# Task instructions
A single figure is required: the number of lines below in which the word "Penelitian" occurs.

═══ Provided entries

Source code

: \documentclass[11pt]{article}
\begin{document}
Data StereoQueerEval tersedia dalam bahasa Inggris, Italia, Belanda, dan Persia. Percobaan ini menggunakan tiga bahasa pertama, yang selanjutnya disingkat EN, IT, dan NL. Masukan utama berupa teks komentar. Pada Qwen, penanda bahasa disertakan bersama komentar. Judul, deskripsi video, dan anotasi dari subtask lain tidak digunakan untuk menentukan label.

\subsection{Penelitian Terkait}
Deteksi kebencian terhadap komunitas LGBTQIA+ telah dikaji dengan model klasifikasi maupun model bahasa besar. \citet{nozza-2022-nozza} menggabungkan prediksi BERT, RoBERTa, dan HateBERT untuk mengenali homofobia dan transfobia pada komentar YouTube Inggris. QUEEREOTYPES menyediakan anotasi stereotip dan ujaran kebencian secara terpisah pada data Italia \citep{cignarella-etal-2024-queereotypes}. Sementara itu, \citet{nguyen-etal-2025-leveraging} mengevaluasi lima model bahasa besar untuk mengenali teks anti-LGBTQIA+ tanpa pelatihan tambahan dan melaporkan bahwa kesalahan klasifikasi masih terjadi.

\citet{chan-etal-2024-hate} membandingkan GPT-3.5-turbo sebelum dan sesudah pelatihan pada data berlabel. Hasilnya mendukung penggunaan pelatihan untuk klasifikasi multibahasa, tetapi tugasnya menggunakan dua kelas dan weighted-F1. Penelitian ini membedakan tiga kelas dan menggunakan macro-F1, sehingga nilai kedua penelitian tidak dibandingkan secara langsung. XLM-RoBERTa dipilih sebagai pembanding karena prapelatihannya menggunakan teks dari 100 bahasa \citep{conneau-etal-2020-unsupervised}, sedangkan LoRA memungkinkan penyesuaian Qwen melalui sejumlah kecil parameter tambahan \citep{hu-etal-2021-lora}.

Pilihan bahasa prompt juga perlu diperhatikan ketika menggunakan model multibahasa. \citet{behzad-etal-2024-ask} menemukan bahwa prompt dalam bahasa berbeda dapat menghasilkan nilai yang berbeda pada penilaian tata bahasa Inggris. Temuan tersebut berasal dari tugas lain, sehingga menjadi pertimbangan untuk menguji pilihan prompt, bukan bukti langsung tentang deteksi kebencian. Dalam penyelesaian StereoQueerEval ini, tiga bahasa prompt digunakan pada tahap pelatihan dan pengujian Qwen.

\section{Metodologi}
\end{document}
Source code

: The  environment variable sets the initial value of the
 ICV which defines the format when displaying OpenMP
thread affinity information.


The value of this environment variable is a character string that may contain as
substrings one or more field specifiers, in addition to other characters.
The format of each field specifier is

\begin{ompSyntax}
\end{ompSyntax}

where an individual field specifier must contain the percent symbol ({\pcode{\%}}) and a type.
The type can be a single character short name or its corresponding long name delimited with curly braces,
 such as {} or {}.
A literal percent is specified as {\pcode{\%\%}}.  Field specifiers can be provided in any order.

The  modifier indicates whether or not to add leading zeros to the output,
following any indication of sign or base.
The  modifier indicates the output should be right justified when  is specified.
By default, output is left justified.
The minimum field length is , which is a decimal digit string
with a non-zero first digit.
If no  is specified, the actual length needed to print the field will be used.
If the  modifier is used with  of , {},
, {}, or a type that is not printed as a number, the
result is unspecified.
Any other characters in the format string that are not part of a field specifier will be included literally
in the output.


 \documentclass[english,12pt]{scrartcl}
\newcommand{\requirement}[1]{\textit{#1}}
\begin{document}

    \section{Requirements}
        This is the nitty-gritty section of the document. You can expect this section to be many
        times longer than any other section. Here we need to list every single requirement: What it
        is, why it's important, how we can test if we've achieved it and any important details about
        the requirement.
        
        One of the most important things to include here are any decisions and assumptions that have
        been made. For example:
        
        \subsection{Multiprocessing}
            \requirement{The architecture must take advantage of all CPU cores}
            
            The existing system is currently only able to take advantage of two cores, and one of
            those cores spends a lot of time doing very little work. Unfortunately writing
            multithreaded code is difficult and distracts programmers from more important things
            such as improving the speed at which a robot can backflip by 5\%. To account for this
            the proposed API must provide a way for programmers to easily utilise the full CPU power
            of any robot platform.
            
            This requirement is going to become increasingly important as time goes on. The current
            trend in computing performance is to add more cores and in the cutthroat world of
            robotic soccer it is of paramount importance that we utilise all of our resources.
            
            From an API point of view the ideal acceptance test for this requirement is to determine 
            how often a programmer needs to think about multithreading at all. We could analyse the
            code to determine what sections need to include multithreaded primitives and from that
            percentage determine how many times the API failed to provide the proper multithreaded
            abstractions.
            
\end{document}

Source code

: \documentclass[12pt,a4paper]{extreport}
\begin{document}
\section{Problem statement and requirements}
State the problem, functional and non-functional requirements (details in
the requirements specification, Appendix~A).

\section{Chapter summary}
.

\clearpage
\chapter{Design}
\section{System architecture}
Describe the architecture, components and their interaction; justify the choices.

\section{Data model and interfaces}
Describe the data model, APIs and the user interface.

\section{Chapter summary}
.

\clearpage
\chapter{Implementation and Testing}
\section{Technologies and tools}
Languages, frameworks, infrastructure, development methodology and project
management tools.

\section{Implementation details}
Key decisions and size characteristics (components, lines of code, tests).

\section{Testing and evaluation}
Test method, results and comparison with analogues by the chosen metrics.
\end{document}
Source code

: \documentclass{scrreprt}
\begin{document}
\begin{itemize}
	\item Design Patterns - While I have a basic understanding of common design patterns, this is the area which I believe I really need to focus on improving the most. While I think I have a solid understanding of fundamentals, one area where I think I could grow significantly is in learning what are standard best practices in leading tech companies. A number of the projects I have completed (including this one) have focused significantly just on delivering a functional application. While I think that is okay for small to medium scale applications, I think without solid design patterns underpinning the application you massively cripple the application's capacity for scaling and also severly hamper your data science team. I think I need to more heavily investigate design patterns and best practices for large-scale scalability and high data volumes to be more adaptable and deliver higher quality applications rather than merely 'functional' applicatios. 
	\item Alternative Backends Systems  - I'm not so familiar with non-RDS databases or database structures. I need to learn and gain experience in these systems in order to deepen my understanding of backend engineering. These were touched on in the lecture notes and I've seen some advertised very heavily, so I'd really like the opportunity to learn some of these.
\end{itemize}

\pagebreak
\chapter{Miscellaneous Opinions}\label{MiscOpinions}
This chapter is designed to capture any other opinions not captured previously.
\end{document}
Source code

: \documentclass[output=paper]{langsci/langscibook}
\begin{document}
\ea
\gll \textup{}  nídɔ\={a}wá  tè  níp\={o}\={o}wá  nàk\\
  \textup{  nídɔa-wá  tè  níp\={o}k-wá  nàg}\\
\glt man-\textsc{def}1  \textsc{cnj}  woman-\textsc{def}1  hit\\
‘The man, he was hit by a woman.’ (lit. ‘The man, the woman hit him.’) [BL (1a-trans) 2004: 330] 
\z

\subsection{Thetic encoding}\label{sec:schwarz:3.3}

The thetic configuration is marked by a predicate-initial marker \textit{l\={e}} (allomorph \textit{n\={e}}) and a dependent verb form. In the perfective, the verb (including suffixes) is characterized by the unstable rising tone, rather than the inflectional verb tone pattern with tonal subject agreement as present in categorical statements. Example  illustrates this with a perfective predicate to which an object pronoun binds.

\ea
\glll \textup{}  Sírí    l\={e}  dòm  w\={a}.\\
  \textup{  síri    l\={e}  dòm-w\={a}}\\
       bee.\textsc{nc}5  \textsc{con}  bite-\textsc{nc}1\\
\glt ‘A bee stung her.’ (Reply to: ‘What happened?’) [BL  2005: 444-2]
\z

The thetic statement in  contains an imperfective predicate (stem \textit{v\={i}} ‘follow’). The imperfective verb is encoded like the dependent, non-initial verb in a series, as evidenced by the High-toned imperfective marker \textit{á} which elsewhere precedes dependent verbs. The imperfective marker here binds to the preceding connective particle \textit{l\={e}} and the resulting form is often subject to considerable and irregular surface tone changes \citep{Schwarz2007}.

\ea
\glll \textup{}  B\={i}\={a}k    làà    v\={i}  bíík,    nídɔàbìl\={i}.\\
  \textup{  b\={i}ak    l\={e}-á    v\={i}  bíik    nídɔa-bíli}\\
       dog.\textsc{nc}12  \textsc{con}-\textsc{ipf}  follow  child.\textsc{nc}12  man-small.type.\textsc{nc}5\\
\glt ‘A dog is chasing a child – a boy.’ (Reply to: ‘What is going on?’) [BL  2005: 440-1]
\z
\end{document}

══════

# Solved problem
2